SELinux Policy: system_u:system_r:cachefiles_kernel_t:s0

Question

SELinux Policy: system_u:system_r:cachefiles_kernel_t:s0

woehrl01 opened this issue 4 months ago · 2 comments

What I'd like:
I would like to enable fscache in order to allow caching of NFS files. Currently my issue is that on running cachefilesd I either receive:

About to bind cache
CacheFiles bind failed: errno 13 (Permission denied)

or

About to bind cache
CacheFiles bind failed: errno 22 (Invalid argument)

The last happens if I specify, which should be the correct selinux policy to reference

secctx system_u:system_r:cachefiles_kernel_t:s0

It looks like the policy is missing in bottlerocket os:

[root@admin]# seinfo -t | grep cache
   cache_t

I appreciate if that policy could be added.

Related links:

https://bugzilla.redhat.com/show_bug.cgi?id=841425

Any alternatives you've considered:

Answer 1 · 2024-07-25T22:49:29.000Z

Hello, thanks for submitting this feature request!

I've confirmed that Bottlerocket currently does not have this policy:

I searched the Core-kit repo selinux-policy package and found no results
I verified on a Bottlerocket instance:
- AMI: bottlerocket-aws-k8s-1.24-x86_64-v1.20.2-536d69d0
- Steps:
  1. SSM into the instance and enter the admin container
  2. yum install setools-console to install seinfo

[root@admin]# seinfo -t | grep cache
   cache_t

We will discuss within the team if it's viable to add this policy and will get back to you with the decision.

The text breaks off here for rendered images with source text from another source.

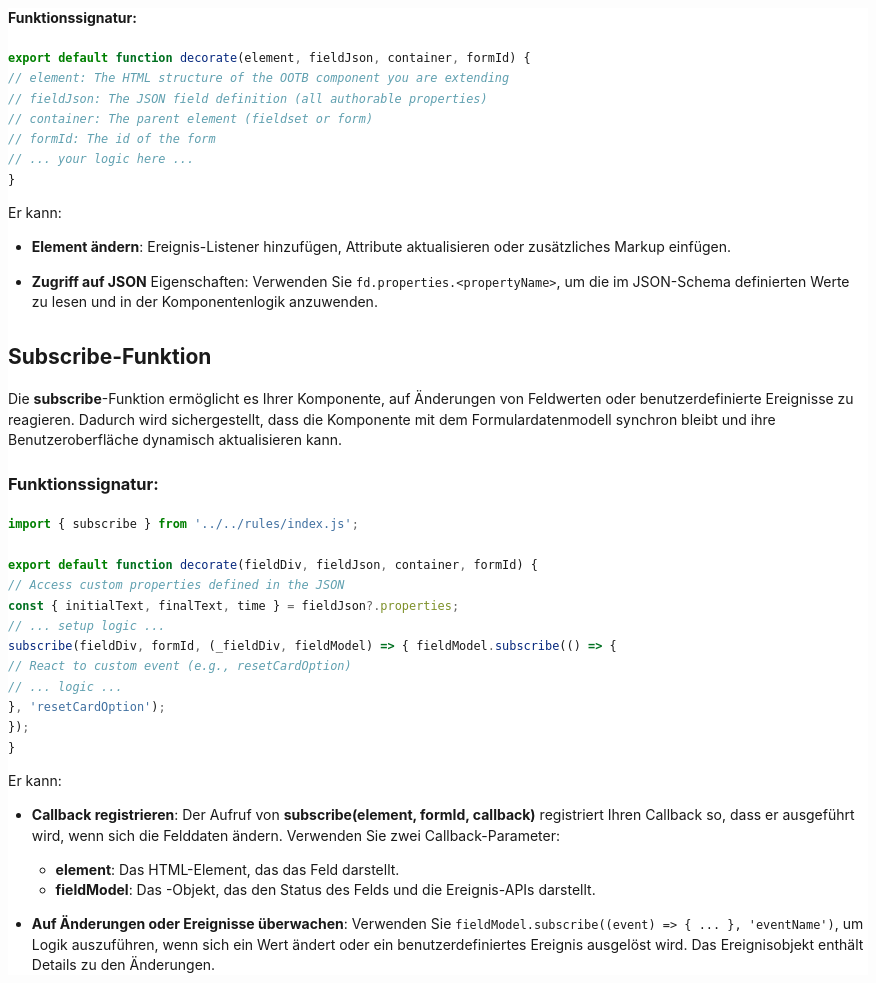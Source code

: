 #### Funktionssignatur:

```javascript
export default function decorate(element, fieldJson, container, formId) {
// element: The HTML structure of the OOTB component you are extending
// fieldJson: The JSON field definition (all authorable properties)
// container: The parent element (fieldset or form)
// formId: The id of the form
// ... your logic here ...
}
```

Er kann:

- **Element ändern**: Ereignis-Listener hinzufügen, Attribute aktualisieren oder zusätzliches Markup einfügen.

- **Zugriff auf JSON** Eigenschaften: Verwenden Sie `fd.properties.<propertyName>`, um die im JSON-Schema definierten Werte zu lesen und in der Komponentenlogik anzuwenden.

## Subscribe-Funktion

Die **subscribe**-Funktion ermöglicht es Ihrer Komponente, auf Änderungen von Feldwerten oder benutzerdefinierte Ereignisse zu reagieren. Dadurch wird sichergestellt, dass die Komponente mit dem Formulardatenmodell synchron bleibt und ihre Benutzeroberfläche dynamisch aktualisieren kann.

### Funktionssignatur:

```JavaScript
import { subscribe } from '../../rules/index.js';

export default function decorate(fieldDiv, fieldJson, container, formId) {
// Access custom properties defined in the JSON
const { initialText, finalText, time } = fieldJson?.properties;
// ... setup logic ...
subscribe(fieldDiv, formId, (_fieldDiv, fieldModel) => { fieldModel.subscribe(() => {
// React to custom event (e.g., resetCardOption)
// ... logic ...
}, 'resetCardOption');
});
}
```

Er kann:

- **Callback registrieren**: Der Aufruf von **subscribe(element, formId, callback)** registriert Ihren Callback so, dass er ausgeführt wird, wenn sich die Felddaten ändern. Verwenden Sie zwei Callback-Parameter:
   - **element**: Das HTML-Element, das das Feld darstellt.
   - **fieldModel**: Das -Objekt, das den Status des Felds und die Ereignis-APIs darstellt.

- **Auf Änderungen oder Ereignisse überwachen**: Verwenden Sie `fieldModel.subscribe((event) => { ... }, 'eventName')`, um Logik auszuführen, wenn sich ein Wert ändert oder ein benutzerdefiniertes Ereignis ausgelöst wird. Das Ereignisobjekt enthält Details zu den Änderungen.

Answer 2 · 2024-08-06T01:32:17.000Z

I've been playing around with this, and I found a few things, but first some clarifications for others that find this issue:

It looks like the policy is missing in bottlerocket os

By default, the cachefilesd package will configure cachefiles_kernel_t as the SELinux context in /etc/cachefilesd.conf. You can skip this by commenting the line as follows:

# secctx system_u:system_r:cachefiles_kernel_t:s0

That will force the process to use the parent's SELinux context. The Bottlerocket SELinux policy is way different than the refpolicy which is what this project assumes is available in the host and therefore attempts to set the "standard" label for cachefilesd. This SELinux context isn't necessary as long as you use the correct SELinux context with the correct privilege, and with this lets move to my findings.

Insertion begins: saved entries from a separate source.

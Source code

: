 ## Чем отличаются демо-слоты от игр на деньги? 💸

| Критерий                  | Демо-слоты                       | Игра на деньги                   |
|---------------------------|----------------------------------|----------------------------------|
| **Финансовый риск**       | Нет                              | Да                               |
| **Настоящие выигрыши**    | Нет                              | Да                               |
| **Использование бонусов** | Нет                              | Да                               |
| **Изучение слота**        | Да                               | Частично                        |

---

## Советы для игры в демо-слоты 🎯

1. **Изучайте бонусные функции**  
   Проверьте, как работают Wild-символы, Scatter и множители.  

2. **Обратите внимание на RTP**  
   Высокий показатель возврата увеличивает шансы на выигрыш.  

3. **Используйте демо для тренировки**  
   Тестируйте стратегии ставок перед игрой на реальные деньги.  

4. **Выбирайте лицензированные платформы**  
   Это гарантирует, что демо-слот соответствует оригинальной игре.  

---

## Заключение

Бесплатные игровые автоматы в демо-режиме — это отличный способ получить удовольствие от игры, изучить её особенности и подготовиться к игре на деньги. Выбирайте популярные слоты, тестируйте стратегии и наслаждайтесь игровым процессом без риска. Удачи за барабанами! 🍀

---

I first loaded the cachefiles kernel module, just as the systemd service for cachefilesd does:

modprobe -qab cachefiles

Then, I deployed a pod with the following spec:

apiVersion: apps/v1
kind: DaemonSet
metadata:
  name: fedora
spec:
  selector:
    matchLabels:
      name: fedora
  template:
    metadata:
      labels:
        name: fedora
    spec:
      containers:
        - name: fedora
          image: fedora
          command: ["sleep", "infinity"]
          securityContext:
            privileged: true
          # These will be accessed by cachefilesd
          volumeMounts:
            - mountPath: /dev/log
              name: journal
              readOnly: false
            - mountPath: /dev/cachefiles
              name: cache
              readOnly: false
      volumes:
        - name: journal
          hostPath:
            path: /dev/log
        - name: cache
          hostPath:
            path: /dev/cachefiles

This got me to pass SELinux problems, but I keep getting this error:

CacheFiles bind failed: errno 95 (Operation not supported)

But no AVC denials, I wonder if we are missing a kernel config to allow this, or if control_t isn't enough and this actually requires more privilege.